Признаки близкого фронта становились все заметнее. По Вознесенскому нестройно вышагивали роты, двигались обозы, но более всего была заметна нарастающая суета совслужащих. Они переносили и перевозили пачки деловых бумаг и документов, нервно переговаривались о чем-то, третьего дня возле Волжско-Камского банка, в котором заседал Уралсовет, услышал Ильюхин злобную реплику прохожего: «Нажрались, захребетники, а теперь как крысы разбегаются!» По должности следовало Ильюхину пресечь подобный выпад и контрика арестовать, но сделал вид, что ничего не слышит. Была горькая правда в этих гадких словах…

Направился к театру. Еще накануне Лукоянов попросил непременно быть на «диалоге» (так выразился) с «двойниками». Сказал, пряча глаза:

— Малейшая неувязка — и нам всем карачун. Но не это главное. Хорошее дело погубим.

Ильюхин не удержался, спросил, подавляя готовую вот-вот прорваться злость:

— Чем же оно хорошее, товарищ Федор? Разве можно губить безвинных только лишь ради спасения многих? Оно, конечно, так, может быть, но ведь безвинные эти должны пойти на смерть осознанно, во имя общего нашего дела, революции нашей! А не обманом. Не прав я?

И Лукоянов на этот раз взгляда не отвел.

— Прав. Только как иначе? Мы — люди государственные. У нас — приказ. Как быть?

— По совести, думаю… — произнес без напора. — Я в том смысле, что надо дело сделать, а способ мы уж как-нибудь найдем?
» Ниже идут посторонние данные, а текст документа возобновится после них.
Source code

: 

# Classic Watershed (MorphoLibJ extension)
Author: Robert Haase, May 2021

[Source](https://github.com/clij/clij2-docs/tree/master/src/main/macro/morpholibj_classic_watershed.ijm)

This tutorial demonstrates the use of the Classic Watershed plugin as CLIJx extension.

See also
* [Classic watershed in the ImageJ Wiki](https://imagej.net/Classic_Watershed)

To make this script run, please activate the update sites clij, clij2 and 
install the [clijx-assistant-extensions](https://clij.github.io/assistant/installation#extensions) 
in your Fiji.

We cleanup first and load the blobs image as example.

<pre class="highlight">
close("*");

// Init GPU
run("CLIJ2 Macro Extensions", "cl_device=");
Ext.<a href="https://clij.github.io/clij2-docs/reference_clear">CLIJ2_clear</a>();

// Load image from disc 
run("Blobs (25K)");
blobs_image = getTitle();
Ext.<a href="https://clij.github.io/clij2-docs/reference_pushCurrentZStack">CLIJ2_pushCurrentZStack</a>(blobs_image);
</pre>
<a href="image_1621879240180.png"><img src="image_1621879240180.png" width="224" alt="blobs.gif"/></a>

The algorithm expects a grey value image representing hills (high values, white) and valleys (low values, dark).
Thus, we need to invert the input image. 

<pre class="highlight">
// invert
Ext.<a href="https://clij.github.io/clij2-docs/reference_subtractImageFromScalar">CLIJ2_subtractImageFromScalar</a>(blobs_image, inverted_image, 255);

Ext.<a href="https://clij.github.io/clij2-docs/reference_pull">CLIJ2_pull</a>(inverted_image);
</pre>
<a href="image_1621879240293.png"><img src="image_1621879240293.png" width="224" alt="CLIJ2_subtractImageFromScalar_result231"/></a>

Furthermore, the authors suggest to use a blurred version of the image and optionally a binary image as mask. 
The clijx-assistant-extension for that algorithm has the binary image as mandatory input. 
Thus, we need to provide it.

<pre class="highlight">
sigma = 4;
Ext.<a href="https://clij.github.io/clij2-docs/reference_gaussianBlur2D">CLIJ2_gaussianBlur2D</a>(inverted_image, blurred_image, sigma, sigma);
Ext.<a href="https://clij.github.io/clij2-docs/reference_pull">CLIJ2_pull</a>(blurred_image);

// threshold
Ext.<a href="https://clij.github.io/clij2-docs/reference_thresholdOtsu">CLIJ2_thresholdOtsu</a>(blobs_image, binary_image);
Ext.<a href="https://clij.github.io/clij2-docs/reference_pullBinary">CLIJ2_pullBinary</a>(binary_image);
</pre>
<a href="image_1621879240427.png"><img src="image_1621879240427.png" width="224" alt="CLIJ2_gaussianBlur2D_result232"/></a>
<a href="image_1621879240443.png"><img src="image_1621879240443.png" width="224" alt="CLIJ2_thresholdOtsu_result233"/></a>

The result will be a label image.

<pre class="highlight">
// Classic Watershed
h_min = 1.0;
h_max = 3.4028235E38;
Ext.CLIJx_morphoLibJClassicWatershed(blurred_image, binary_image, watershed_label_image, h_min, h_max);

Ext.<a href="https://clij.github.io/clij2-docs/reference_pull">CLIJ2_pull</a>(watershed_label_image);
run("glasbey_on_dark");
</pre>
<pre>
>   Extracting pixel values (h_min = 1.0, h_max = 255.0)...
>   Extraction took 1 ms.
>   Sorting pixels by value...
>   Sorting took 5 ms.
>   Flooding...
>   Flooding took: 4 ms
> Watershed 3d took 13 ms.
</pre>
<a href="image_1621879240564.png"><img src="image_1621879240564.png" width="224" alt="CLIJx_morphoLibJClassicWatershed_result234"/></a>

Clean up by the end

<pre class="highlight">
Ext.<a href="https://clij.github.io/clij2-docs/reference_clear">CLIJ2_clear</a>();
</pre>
Лукоянов нервно рассмеялся.

— Наивный ты, Ильюхин… А когда царских слуг ни за что ни про что порешил? О чем мечталось, а, матрос? — Взгляд его сделался тяжелым, непримиримым. — А когда Таньку, полюбовницу свою? Или, к примеру, секретного нашего работника с бородавками? Я уж молчу, Ильюхин, но ты чего-то заговорил не по делу…

«Знают, все знают…» — неслось в голове, но почему-то без малейшего страха. Догадался: раз сразу не воспользовались — значит, выжидают. Ладно.

— Человек меняется, Федор. Все меняется, становится другим. И я другим стал…

И снова прищурил глаз Лукоянов.

— Из-за Марии Николавны, я думаю? Да ты не ярись, сведения верные…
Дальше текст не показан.